_INSTRUCTIONS FOR THE TASK_
May I have the line containing "In Linux, every" and every line after it through the end of the data, repeated exactly and with no other lines?

_SUPPLIED MATERIAL_
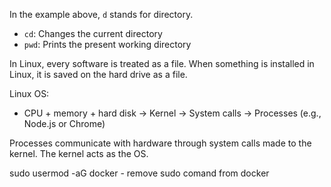 In the example above, `d` stands for directory.

- `cd`: Changes the current directory
- `pwd`: Prints the present working directory

In Linux, every software is treated as a file. When something is installed in Linux, it is saved on the hard drive as a file.

Linux OS:

- CPU + memory + hard disk -> Kernel -> System calls -> Processes (e.g., Node.js or Chrome)

Processes communicate with hardware through system calls made to the kernel. The kernel acts as the OS.

sudo usermod -aG docker <username> - remove sudo comand from docker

_OUTPUT FOR THIS EXERCISE_
In Linux, every software is treated as a file. When something is installed in Linux, it is saved on the hard drive as a file.

Linux OS:

- CPU + memory + hard disk -> Kernel -> System calls -> Processes (e.g., Node.js or Chrome)

Processes communicate with hardware through system calls made to the kernel. The kernel acts as the OS.

sudo usermod -aG docker <username> - remove sudo comand from docker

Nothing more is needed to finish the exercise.